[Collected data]
==================================================

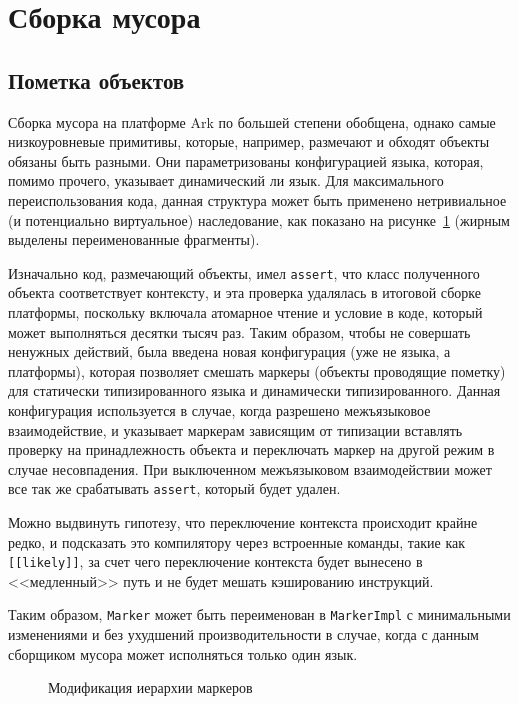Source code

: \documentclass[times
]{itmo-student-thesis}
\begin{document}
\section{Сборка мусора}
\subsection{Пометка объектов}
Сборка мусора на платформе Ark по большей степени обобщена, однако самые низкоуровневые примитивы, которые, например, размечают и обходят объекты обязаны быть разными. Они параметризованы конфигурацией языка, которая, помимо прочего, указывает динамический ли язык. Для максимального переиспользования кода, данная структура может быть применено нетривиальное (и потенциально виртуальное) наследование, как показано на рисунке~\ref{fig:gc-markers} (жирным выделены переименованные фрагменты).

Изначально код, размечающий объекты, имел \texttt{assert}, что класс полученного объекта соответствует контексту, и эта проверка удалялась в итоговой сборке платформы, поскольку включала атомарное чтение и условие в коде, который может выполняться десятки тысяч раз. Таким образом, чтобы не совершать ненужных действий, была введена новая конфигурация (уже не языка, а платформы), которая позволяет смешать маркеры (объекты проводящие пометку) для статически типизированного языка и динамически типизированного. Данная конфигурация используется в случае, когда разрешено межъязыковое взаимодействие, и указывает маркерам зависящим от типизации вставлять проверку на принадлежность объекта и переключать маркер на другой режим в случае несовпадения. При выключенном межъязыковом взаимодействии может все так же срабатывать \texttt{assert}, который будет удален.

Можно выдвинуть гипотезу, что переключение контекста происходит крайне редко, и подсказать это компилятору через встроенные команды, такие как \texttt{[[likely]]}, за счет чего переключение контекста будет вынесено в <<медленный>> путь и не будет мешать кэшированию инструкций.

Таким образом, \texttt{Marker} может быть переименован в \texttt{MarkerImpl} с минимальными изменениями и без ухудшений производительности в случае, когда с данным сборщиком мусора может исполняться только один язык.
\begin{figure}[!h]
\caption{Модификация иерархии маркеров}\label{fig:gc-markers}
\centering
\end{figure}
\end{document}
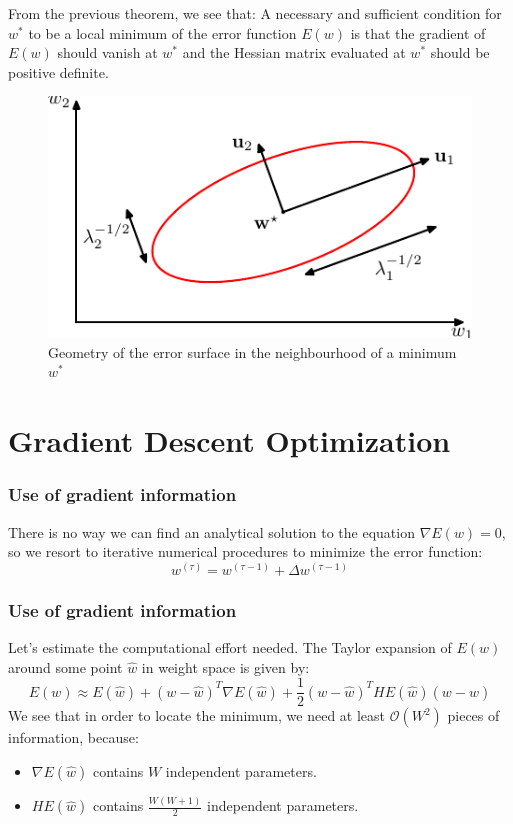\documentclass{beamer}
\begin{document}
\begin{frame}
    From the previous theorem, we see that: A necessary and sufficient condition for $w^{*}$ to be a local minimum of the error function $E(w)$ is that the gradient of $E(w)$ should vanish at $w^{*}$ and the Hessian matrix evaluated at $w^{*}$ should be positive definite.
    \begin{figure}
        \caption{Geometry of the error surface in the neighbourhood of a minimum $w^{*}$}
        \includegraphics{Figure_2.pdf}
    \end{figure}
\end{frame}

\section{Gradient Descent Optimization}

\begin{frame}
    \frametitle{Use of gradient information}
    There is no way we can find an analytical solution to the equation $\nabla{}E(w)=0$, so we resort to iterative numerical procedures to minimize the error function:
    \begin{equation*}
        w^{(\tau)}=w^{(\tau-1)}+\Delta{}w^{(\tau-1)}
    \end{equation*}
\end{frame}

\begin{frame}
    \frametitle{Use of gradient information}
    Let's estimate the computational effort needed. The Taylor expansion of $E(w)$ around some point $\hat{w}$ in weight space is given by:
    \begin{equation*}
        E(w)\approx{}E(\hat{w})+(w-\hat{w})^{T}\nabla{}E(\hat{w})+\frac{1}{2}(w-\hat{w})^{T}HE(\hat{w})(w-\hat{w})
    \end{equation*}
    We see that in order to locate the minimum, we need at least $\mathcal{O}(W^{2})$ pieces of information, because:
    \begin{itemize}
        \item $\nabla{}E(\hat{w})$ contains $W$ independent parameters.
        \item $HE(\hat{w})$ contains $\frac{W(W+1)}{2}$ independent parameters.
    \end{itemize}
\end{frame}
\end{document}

==================================================

*Work to be completed*. Without the images, write out all of the records exactly.

*Exercise response*.
Source code

: \documentclass[times
]{itmo-student-thesis}
\begin{document}
\section{Сборка мусора}
\subsection{Пометка объектов}
Сборка мусора на платформе Ark по большей степени обобщена, однако самые низкоуровневые примитивы, которые, например, размечают и обходят объекты обязаны быть разными. Они параметризованы конфигурацией языка, которая, помимо прочего, указывает динамический ли язык. Для максимального переиспользования кода, данная структура может быть применено нетривиальное (и потенциально виртуальное) наследование, как показано на рисунке~\ref{fig:gc-markers} (жирным выделены переименованные фрагменты).

Изначально код, размечающий объекты, имел \texttt{assert}, что класс полученного объекта соответствует контексту, и эта проверка удалялась в итоговой сборке платформы, поскольку включала атомарное чтение и условие в коде, который может выполняться десятки тысяч раз. Таким образом, чтобы не совершать ненужных действий, была введена новая конфигурация (уже не языка, а платформы), которая позволяет смешать маркеры (объекты проводящие пометку) для статически типизированного языка и динамически типизированного. Данная конфигурация используется в случае, когда разрешено межъязыковое взаимодействие, и указывает маркерам зависящим от типизации вставлять проверку на принадлежность объекта и переключать маркер на другой режим в случае несовпадения. При выключенном межъязыковом взаимодействии может все так же срабатывать \texttt{assert}, который будет удален.

Можно выдвинуть гипотезу, что переключение контекста происходит крайне редко, и подсказать это компилятору через встроенные команды, такие как \texttt{[[likely]]}, за счет чего переключение контекста будет вынесено в <<медленный>> путь и не будет мешать кэшированию инструкций.

Таким образом, \texttt{Marker} может быть переименован в \texttt{MarkerImpl} с минимальными изменениями и без ухудшений производительности в случае, когда с данным сборщиком мусора может исполняться только один язык.
\begin{figure}[!h]
\caption{Модификация иерархии маркеров}\label{fig:gc-markers}
\centering
\end{figure}
\end{document}
\documentclass{beamer}
\begin{document}
\begin{frame}
    From the previous theorem, we see that: A necessary and sufficient condition for $w^{*}$ to be a local minimum of the error function $E(w)$ is that the gradient of $E(w)$ should vanish at $w^{*}$ and the Hessian matrix evaluated at $w^{*}$ should be positive definite.
    \begin{figure}
        \caption{Geometry of the error surface in the neighbourhood of a minimum $w^{*}$}
        \includegraphics{Figure_2.pdf}
    \end{figure}
\end{frame}

\section{Gradient Descent Optimization}

\begin{frame}
    \frametitle{Use of gradient information}
    There is no way we can find an analytical solution to the equation $\nabla{}E(w)=0$, so we resort to iterative numerical procedures to minimize the error function:
    \begin{equation*}
        w^{(\tau)}=w^{(\tau-1)}+\Delta{}w^{(\tau-1)}
    \end{equation*}
\end{frame}

\begin{frame}
    \frametitle{Use of gradient information}
    Let's estimate the computational effort needed. The Taylor expansion of $E(w)$ around some point $\hat{w}$ in weight space is given by:
    \begin{equation*}
        E(w)\approx{}E(\hat{w})+(w-\hat{w})^{T}\nabla{}E(\hat{w})+\frac{1}{2}(w-\hat{w})^{T}HE(\hat{w})(w-\hat{w})
    \end{equation*}
    We see that in order to locate the minimum, we need at least $\mathcal{O}(W^{2})$ pieces of information, because:
    \begin{itemize}
        \item $\nabla{}E(\hat{w})$ contains $W$ independent parameters.
        \item $HE(\hat{w})$ contains $\frac{W(W+1)}{2}$ independent parameters.
    \end{itemize}
\end{frame}
\end{document}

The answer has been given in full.